▼

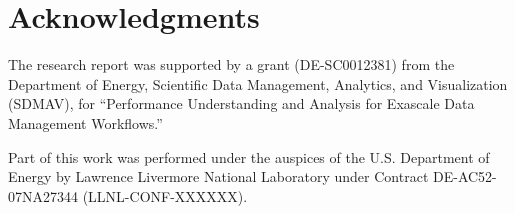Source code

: %


\section{Acknowledgments}

The research report was supported by a grant (DE-SC0012381) from the
Department of Energy, Scientific Data Management, Analytics, and
Visualization (SDMAV), for ``Performance Understanding and Analysis
for Exascale Data Management Workflows.''

Part of this work was performed under the auspices of the
U.S. Department of Energy by Lawrence Livermore National Laboratory
under Contract DE-AC52-07NA27344 (LLNL-CONF-XXXXXX).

▲

# Work instructions
Among the records above, find each line holding "Energy" and list it.

# Output for this exercise
Department of Energy, Scientific Data Management, Analytics, and
U.S. Department of Energy by Lawrence Livermore National Laboratory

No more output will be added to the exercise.